The Ebb Tide

Page 04

There is no one but has some virtue: that of the clerk was courage; and he would make haste to reassure them in a pleasantry not always decent.

'I'm all right, pals,' he gasped once: 'this is the thing to strengthen the muscles of the larynx.'

'Well, you take the cake!' cried the captain.

'O, I'm good plucked enough,' pursued the sufferer with a broken utterance. 'But it do seem bloomin' hard to me, that I should be the only party down with this form of vice, and the only one to do the funny business. I think one of you other parties might wake up. Tell a fellow something.'

'The trouble is we've nothing to tell, my son,' returned the captain.

'I'll tell you, if you like, what I was thinking,' said Herrick.

'Tell us anything,' said the clerk, 'I only want to be reminded that I ain't dead.'

Herrick took up his parable, lying on his face and speaking slowly and scarce above his breath, not like a man who has anything to say, but like one talking against time.

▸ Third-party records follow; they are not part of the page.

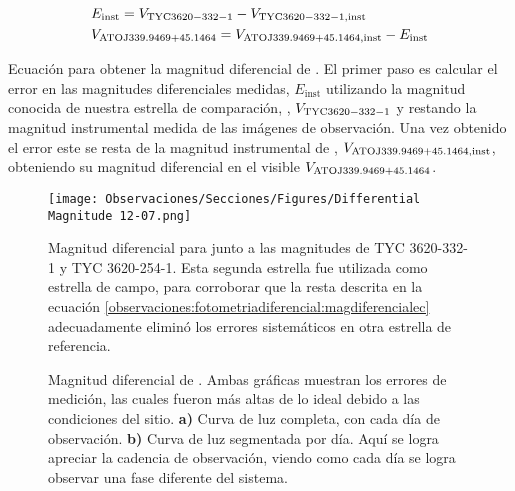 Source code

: \begin{eqfloat}[!ht]
	\begin{equation} \label{observaciones:fotometriadiferencial:magdiferencialec}
		\begin{split}
			& E_{\mathrm{inst}} = V_{\mathrm{TYC 3620-332-1}} - V_{\mathrm{TYC 3620-332-1}, \mathrm{inst}} \\
			& V_{\mathrm{ATO J339.9469+45.1464 \space}} = V_{\mathrm{ATO J339.9469+45.1464 \space}, \mathrm{inst}} - E_{\mathrm{inst}}
		\end{split}
	\end{equation}
	\caption{Ecuación para obtener la magnitud diferencial de \atoObjIdNoSpace.
	El primer paso es calcular el error en las magnitudes diferenciales medidas,
	$E_{\mathrm{inst}}$ utilizando la magnitud conocida de nuestra estrella de
	comparación, \compstarIdNoSpace, $ V_{\mathrm{TYC 3620-332-1}}$ y
	restando la magnitud instrumental medida de las imágenes de observación. Una
	vez obtenido el error este se resta de la magnitud instrumental de
	\atoObjIdNoSpace, $V_{\mathrm{ATO J339.9469+45.1464 \space}, \mathrm{inst}}$, obteniendo su
	magnitud diferencial en el visible $V_{\mathrm{ATO J339.9469+45.1464 \space}}$.}
\end{eqfloat}
	
\begin{figure}[!ht] 
	\centering
	\texttt{[image: Observaciones/Secciones/Figures/Differential Magnitude 12-07.png]}
	\caption{Magnitud diferencial para \atoObjId junto a las magnitudes de TYC
	3620-332-1 y TYC 3620-254-1. Esta segunda estrella fue utilizada como
	estrella de campo, para corroborar que la resta descrita en la ecuación
	\ref{observaciones:fotometriadiferencial:magdiferencialec} adecuadamente
	eliminó los errores sistemáticos en otra estrella de referencia.}
	\label{differentialMagDec7}
\end{figure}

\begin{figure}[!ht]
	\centering
	\caption{Magnitud diferencial de \atoObjIdNoSpace. Ambas gráficas muestran
	los errores de medición, las cuales fueron más altas de lo ideal debido a
	las condiciones del sitio. \textbf{a)} Curva de luz completa, con cada día
	de observación. \textbf{b)} Curva de luz segmentada por día. Aquí se logra
	apreciar la cadencia de observación, viendo como cada día se logra observar
	una fase diferente del sistema.}
	\label{iturbideAtoLightCurve}
\end{figure}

'Well, I was thinking this,' he began: 'I was thinking I lay on Papeete beach one night--all moon and squalls and fellows coughing--and I was cold and hungry, and down in the mouth, and was about ninety years of age, and had spent two hundred and twenty of them on Papeete beach. And I was thinking I wished I had a ring to rub, or had a fairy godmother, or could raise Beelzebub. And I was trying to remember how you did it. I knew you made a ring of skulls, for I had seen that in the Freischultz: and that you took off your coat and turned up your sleeves, for I had seen Formes do that when he was playing Kaspar, and you could see (by the way he went about it) it was a business he had studied; and that you ought to have something to kick up a smoke and a bad smell, I dare say a cigar might do, and that you ought to say the Lord's Prayer backwards. Well, I wondered if I could do that; it seemed rather a feat, you see. And then I wondered if I would say it forward, and I thought I did. Well, no sooner had I got to WORLD WITHOUT END, than I saw a man in a pariu, and with a mat under his arm, come along the beach from the town. He was rather a hard-favoured old party, and he limped and crippled, and all the time he kept coughing. At first I didn't cotton to his looks, I thought, and then I got sorry for the old soul because he coughed so hard. I remembered that we had some of that cough mixture the American consul gave the captain for Hay. It never did Hay a ha'porth of service, but I thought it might do the old gentleman's business for him, and stood up. "Yorana!" says I. "Yorana!" says he. "Look here," I said, "I've got some first-rate stuff in a bottle; it'll fix your cough, savvy? Harry my and I'll measure you a tablespoonful in the palm of my hand, for all our plate is at the bankers." So I thought the old party came up, and the nearer he came, the less I took to him. But I had passed my word, you see.'

'Wot is this bloomin' drivel?' interrupted the clerk. 'It's like the rot there is in tracts.'

'It's a story; I used to tell them to the kids at home,' said Herrick. 'If it bores you, I'll drop it.'

'O, cut along!' returned the sick man, irritably. 'It's better than nothing.'

'Well,' continued Herrick, 'I had no sooner given him the cough mixture than he seemed to straighten up and change, and I saw he wasn't a Tahitian after all, but some kind of Arab, and had a long beard on his chin. "One good turn deserves another," says he. "I am a magician out of the Arabian Nights, and this mat that I have under my arm is the original carpet of Mohammed Ben Somebody-or-other. Say the word, and you can have a cruise upon the carpet." "You don't mean to say this is the Travelling Carpet?" I cried. "You bet I do," said he. "You've been to America since last I read the Arabian Nights," said I, a little suspicious. "I should think so," said he. "Been everywhere. A man with a carpet like this isn't going to moulder in a semi-detached villa." Well, that struck me as reasonable. "All right," I said; "and do you mean to tell me I can get on that carpet and go straight to London, England?" I said, "London, England," captain, because he seemed to have been so long in your part of the world.